It was in 1984. University students across Morocco were on strike, so it must have been some time in February. Teachers were required to put in an appearance and spend some time in empty rooms, normally filled with 80 or more students. Looking busy was essential.
The Chair of the English Department asked to speak with the teachers responsible for teaching first and second year students grammar, composition, and comprehension. He was a Moroccan, recently returned with a Doctorate in Linguistics from a school in the US. He was the third Chair in five years, and had taken charge of the upper level students, mostly 4th years who would be leaving for teaching posts in the spring.
The man had quirks, to be sure. He was insecure and had reason to be. His wife, an American teacher in the department, helped fascilitate all meetings. Feuds with faculty members, both Moroccan and native English speakers, became common. Staff had left abruptly just three months after he had assumed the Chair. Those who had to stay because a spouse worked in another department, were desperately unhappy. Rumor had it that soon the only jobs to be available for expatriate English speakers would be in the language lab, where accent and cadence were important.
I was part of a group of four women who had been working together for nearly five years, teaching the basics to first and second year students. Two of us were French who had spent much of their lives in England. One was Welsh, and I was American. Although grammar, composition, and comprehension were billed as separate classes, we taught them as interrelated. We prepared all our lessons together, using the same texts, many of them from Time, Newsweek, or English papers, and teaching with a Chomskyan view of language. We stressed the importance of asking questions, both for clarification and to delve more deeply into the nuances of English as a language.
This all proved to be a problem for the Chair. He liked Chomsky well enough from a linguistic point of view and when handed out via lecture, but was entirely against this business of encouraging students to ask questions. They expected answers and became surly when they did not get them. They relied on logic to take the place of dogma and would actually argue their point of view. He thought a more prescriptive strategy better suited to students just starting out at university, a strategy that relied more on memorization and acceptance.

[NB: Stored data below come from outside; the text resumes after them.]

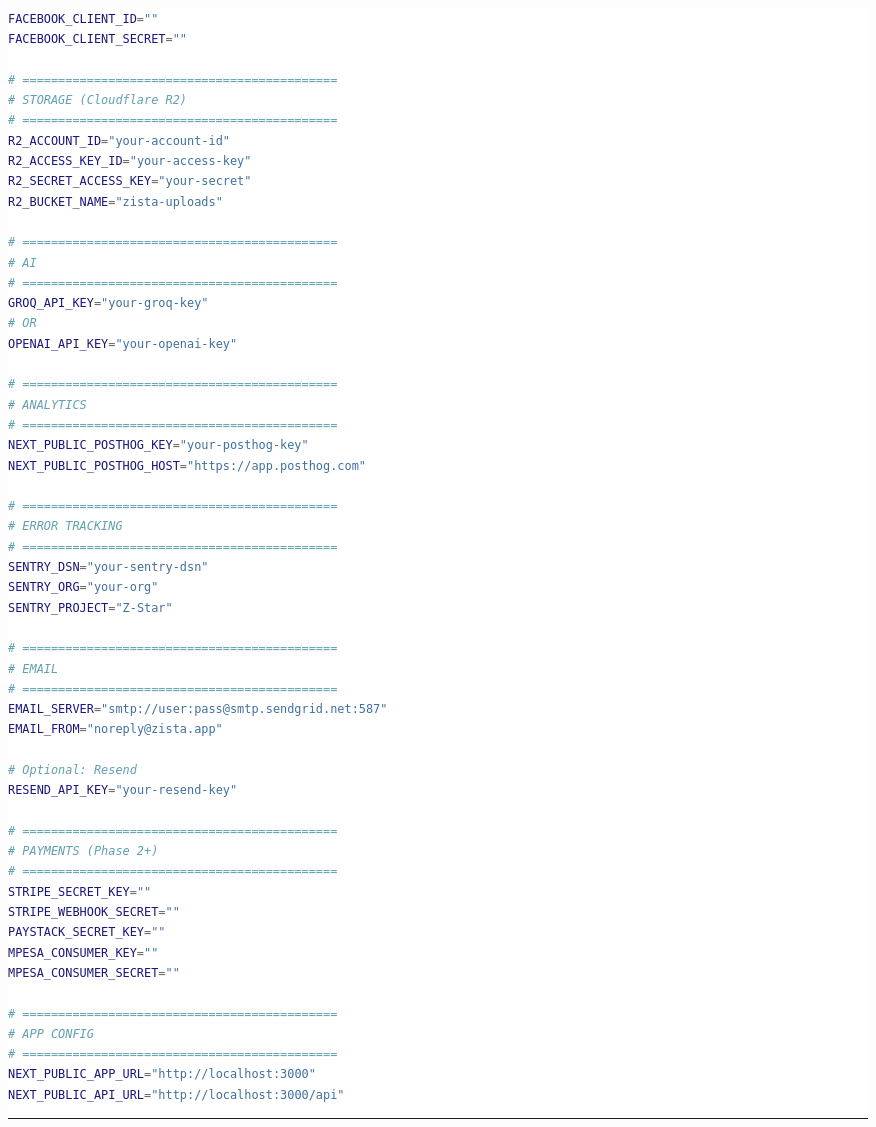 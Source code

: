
 ```bash
FACEBOOK_CLIENT_ID=""
FACEBOOK_CLIENT_SECRET=""

# ============================================
# STORAGE (Cloudflare R2)
# ============================================
R2_ACCOUNT_ID="your-account-id"
R2_ACCESS_KEY_ID="your-access-key"
R2_SECRET_ACCESS_KEY="your-secret"
R2_BUCKET_NAME="zista-uploads"

# ============================================
# AI
# ============================================
GROQ_API_KEY="your-groq-key"
# OR
OPENAI_API_KEY="your-openai-key"

# ============================================
# ANALYTICS
# ============================================
NEXT_PUBLIC_POSTHOG_KEY="your-posthog-key"
NEXT_PUBLIC_POSTHOG_HOST="https://app.posthog.com"

# ============================================
# ERROR TRACKING
# ============================================
SENTRY_DSN="your-sentry-dsn"
SENTRY_ORG="your-org"
SENTRY_PROJECT="Z-Star"

# ============================================
# EMAIL
# ============================================
EMAIL_SERVER="smtp://user:pass@smtp.sendgrid.net:587"
EMAIL_FROM="noreply@zista.app"

# Optional: Resend
RESEND_API_KEY="your-resend-key"

# ============================================
# PAYMENTS (Phase 2+)
# ============================================
STRIPE_SECRET_KEY=""
STRIPE_WEBHOOK_SECRET=""
PAYSTACK_SECRET_KEY=""
MPESA_CONSUMER_KEY=""
MPESA_CONSUMER_SECRET=""

# ============================================
# APP CONFIG
# ============================================
NEXT_PUBLIC_APP_URL="http://localhost:3000"
NEXT_PUBLIC_API_URL="http://localhost:3000/api"
```

---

He outlined his ideas in our meeting. “No,” said the group leader.
“Do you deny that you teach them to ask questions?”
“Of course we teach them to ask questions.”
“But surely you see this is wrong?” The Chair seemed shocked.
No one, it seemed, disagreed with the facts. Early teaching of question asking techniques resulted in students continuing to ask questions as they got older. The problem was that one side saw this as a good thing, and the other saw it as bad. It smacked of religious fervor on both sides. It was surprising, to me, that he found questions evil. I believe the Chair was equally surprised.
I am sure it was not the first time I encountered this dichotomy of thought. Whether my Dad would go to Hell for having smoked (Toby Tobacco in Sunday School said yes!), or questioning God’s motivation in sending one or another band of barbarians after His Israelites (Reverend Welch said questioning God was “just not done!”) were two of my early experiences. The Civil Rights movement and Vietnam War were keystones of my youth and both had a religious aspect to them. This hatred of questioning was, however, the first time I had seen such tempers rise in a strictly secular circumstance. Passions burn hot when individuals, or groups, feel threatened in either their lack of knowledge or way of life. Those feelings can be aroused in any arena.
While the Computer, Burger, and Cola Wars are half joke, half serious, I am surprised (dismayed? astounded?) these days by authentic passion surrounding ideas that I had thought long since put to bed, like racism, equality, gender, unalienable rights.